This is a really nice looking building --
but would you think it's a palace?
Puppet Ponyo poses in front of the gates at the back
of what is, in fact, Luxembourg's Palais Grand Ducal!
Early on during my German friend's and my visit to Luxembourg, we walked by a building in the center of the capital city that caught our eye because it had interesting decorations on its walls. Elegant rather than outright grand to our eyes, it nevertheless turned out to be the Palais Grand Ducal (Grand Ducal Palace, aka Palace of the Grand Dukes) -- the official residence of the country's ruler.
It wasn't just the Palais Grand Ducal's relatively modest size that made me fail to immediately recognize that it's a palace, and that of a reigning head of state at that. Rather, it that it seems so accessible -- in terms of there being no fencing at the front of it (only the back section where, one presumes, cars drive in) -- and there only being two soldiers visibly guarding the front (and just one more guarding the back).
All of this makes the official residence of Luxembourg's ruler seem a far cry not only from the likes of Buckingham Palace and the White House but also the Chief Executive of Hong Kong's official residence. As I later was to learn, visits by the public also can be made to the Palais Grand Ducal for several weeks in the summer too! Talk about being an accessible palace and place!!
Something else I found interesting was Luxembourg's high court building being literally adjacent to the Palais Grand Ducal -- and the country's national legislature (i.e., the Chamber of Deputies) being located just a few meters away too. In view of this, finding out that when it was originally constructed in the 16th century, the building housed the town hall actually isn't too surprising -- and ditto re the Grand Duke actually living for more of the year in the less central Berg Castle and also having a holiday home in the south of France!
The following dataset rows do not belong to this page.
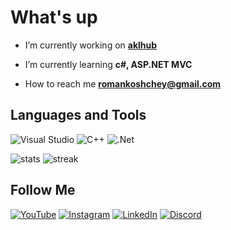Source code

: #  What's up

- I’m currently working on **[aklhub](https://github.com/Koshcher/aklhub)**

- I’m currently learning **c#, ASP.NET MVC**

-  How to reach me **romankoshchey@gmail.com**

## Languages and Tools
![Visual Studio](https://img.shields.io/badge/-Vs-2c2c2c?style=for-the-badge&logo=visual-studio&logoColor=5C2D91)
![C++](https://img.shields.io/badge/-C++-2c2c2c?style=for-the-badge&logo=C%2b%2b&logoColor=6296CC)
![.Net](https://img.shields.io/badge/-Framework-2c2c2c?style=for-the-badge&logo=.net&logoColor=E5D3FF)

![stats](https://github-readme-stats.vercel.app/api/top-langs?username=koshcher&show_icons=true&locale=en&layout=compact&theme=onedark&text_color=8cb172)
![streak](https://github-readme-streak-stats.herokuapp.com/?user=koshcher&theme=onedark)

## Follow Me
[![YouTube](https://img.shields.io/badge/-YouTube-2c2c2c?style=for-the-badge&logo=YouTube&logoColor=F76060)](https://www.youtube.com/channel/UC76gVI16vbdC1Bwa87bECyw)
[![Instagram](https://img.shields.io/badge/-Instagram-2c2c2c?style=for-the-badge&logo=instagram&logoColor=F754E2)](https://www.instagram.com/koshchey_sw/)
[![LinkedIn](https://img.shields.io/badge/-LinkedIn-2c2c2c?style=for-the-badge&logo=linkedin&logoColor=6296CC)](https://www.linkedin.com/in/roman-koshchey-0a7a03223/)
[![Discord](https://img.shields.io/badge/-Discord-2c2c2c?style=for-the-badge&logo=Discord&logoColor=6079F7)](https://discord.com/users/Koshcher#7607)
As it's often been noted, "the rich are different". Nonetheless, the ruler of Luxembourg does seem to realize -- unlike, say, the ruler of Hong Kong (something I perhaps noticed particularly since my visit to Luxembourg took place when the Occupy phase of the Umbrella Movement still was going on) -- that, it's actually considered a good thing to, symbolically at least, come across as being close to the populace and accessible to the people, to the point of literally opening one's home to them for at least part of the year!